▶ _ACTIVITY_: Each and every line of the data must appear exactly as given.

▶ _PROVIDED MATERIAL_:
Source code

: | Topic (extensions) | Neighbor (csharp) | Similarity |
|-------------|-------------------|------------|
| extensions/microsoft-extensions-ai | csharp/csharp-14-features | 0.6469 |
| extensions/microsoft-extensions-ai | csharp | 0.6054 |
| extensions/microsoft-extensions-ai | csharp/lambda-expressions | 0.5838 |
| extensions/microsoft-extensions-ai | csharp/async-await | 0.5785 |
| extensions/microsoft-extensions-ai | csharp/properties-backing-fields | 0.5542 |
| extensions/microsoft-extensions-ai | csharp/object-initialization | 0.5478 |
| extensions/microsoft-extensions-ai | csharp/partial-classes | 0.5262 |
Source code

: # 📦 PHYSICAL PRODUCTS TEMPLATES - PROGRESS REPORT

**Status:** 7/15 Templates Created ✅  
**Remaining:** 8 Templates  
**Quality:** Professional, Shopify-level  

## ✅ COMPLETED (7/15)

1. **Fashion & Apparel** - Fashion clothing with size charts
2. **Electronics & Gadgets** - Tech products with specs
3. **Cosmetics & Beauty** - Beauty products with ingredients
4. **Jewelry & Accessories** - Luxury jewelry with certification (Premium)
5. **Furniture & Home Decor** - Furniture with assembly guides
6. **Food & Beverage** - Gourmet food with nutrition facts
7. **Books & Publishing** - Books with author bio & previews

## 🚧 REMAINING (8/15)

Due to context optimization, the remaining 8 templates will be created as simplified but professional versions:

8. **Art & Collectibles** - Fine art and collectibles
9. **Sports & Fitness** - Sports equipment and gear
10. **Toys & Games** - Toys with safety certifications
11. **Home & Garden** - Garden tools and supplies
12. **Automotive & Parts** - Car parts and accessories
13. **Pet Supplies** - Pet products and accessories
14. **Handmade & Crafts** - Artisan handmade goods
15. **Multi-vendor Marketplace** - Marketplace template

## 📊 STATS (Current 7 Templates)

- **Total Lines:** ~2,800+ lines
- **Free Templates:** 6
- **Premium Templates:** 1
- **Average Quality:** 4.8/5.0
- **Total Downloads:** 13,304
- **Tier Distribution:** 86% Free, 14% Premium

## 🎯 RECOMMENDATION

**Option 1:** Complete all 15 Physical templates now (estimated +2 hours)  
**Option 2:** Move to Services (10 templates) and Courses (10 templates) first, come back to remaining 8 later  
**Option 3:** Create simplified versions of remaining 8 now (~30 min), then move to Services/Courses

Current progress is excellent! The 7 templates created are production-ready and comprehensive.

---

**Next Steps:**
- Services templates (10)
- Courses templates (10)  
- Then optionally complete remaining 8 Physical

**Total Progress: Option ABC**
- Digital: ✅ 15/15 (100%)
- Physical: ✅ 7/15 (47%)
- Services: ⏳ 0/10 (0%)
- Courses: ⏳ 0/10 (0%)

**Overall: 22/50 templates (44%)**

▶ _RESPONSE TO THE EXERCISE_:
Source code

: | Topic (extensions) | Neighbor (csharp) | Similarity |
|-------------|-------------------|------------|
| extensions/microsoft-extensions-ai | csharp/csharp-14-features | 0.6469 |
| extensions/microsoft-extensions-ai | csharp | 0.6054 |
| extensions/microsoft-extensions-ai | csharp/lambda-expressions | 0.5838 |
| extensions/microsoft-extensions-ai | csharp/async-await | 0.5785 |
| extensions/microsoft-extensions-ai | csharp/properties-backing-fields | 0.5542 |
| extensions/microsoft-extensions-ai | csharp/object-initialization | 0.5478 |
| extensions/microsoft-extensions-ai | csharp/partial-classes | 0.5262 |
Source code

: # 📦 PHYSICAL PRODUCTS TEMPLATES - PROGRESS REPORT

**Status:** 7/15 Templates Created ✅  
**Remaining:** 8 Templates  
**Quality:** Professional, Shopify-level  

## ✅ COMPLETED (7/15)

1. **Fashion & Apparel** - Fashion clothing with size charts
2. **Electronics & Gadgets** - Tech products with specs
3. **Cosmetics & Beauty** - Beauty products with ingredients
4. **Jewelry & Accessories** - Luxury jewelry with certification (Premium)
5. **Furniture & Home Decor** - Furniture with assembly guides
6. **Food & Beverage** - Gourmet food with nutrition facts
7. **Books & Publishing** - Books with author bio & previews

## 🚧 REMAINING (8/15)

Due to context optimization, the remaining 8 templates will be created as simplified but professional versions:

8. **Art & Collectibles** - Fine art and collectibles
9. **Sports & Fitness** - Sports equipment and gear
10. **Toys & Games** - Toys with safety certifications
11. **Home & Garden** - Garden tools and supplies
12. **Automotive & Parts** - Car parts and accessories
13. **Pet Supplies** - Pet products and accessories
14. **Handmade & Crafts** - Artisan handmade goods
15. **Multi-vendor Marketplace** - Marketplace template

## 📊 STATS (Current 7 Templates)

- **Total Lines:** ~2,800+ lines
- **Free Templates:** 6
- **Premium Templates:** 1
- **Average Quality:** 4.8/5.0
- **Total Downloads:** 13,304
- **Tier Distribution:** 86% Free, 14% Premium

## 🎯 RECOMMENDATION

**Option 1:** Complete all 15 Physical templates now (estimated +2 hours)  
**Option 2:** Move to Services (10 templates) and Courses (10 templates) first, come back to remaining 8 later  
**Option 3:** Create simplified versions of remaining 8 now (~30 min), then move to Services/Courses

Current progress is excellent! The 7 templates created are production-ready and comprehensive.

---

**Next Steps:**
- Services templates (10)
- Courses templates (10)  
- Then optionally complete remaining 8 Physical

**Total Progress: Option ABC**
- Digital: ✅ 15/15 (100%)
- Physical: ✅ 7/15 (47%)
- Services: ⏳ 0/10 (0%)
- Courses: ⏳ 0/10 (0%)

**Overall: 22/50 templates (44%)**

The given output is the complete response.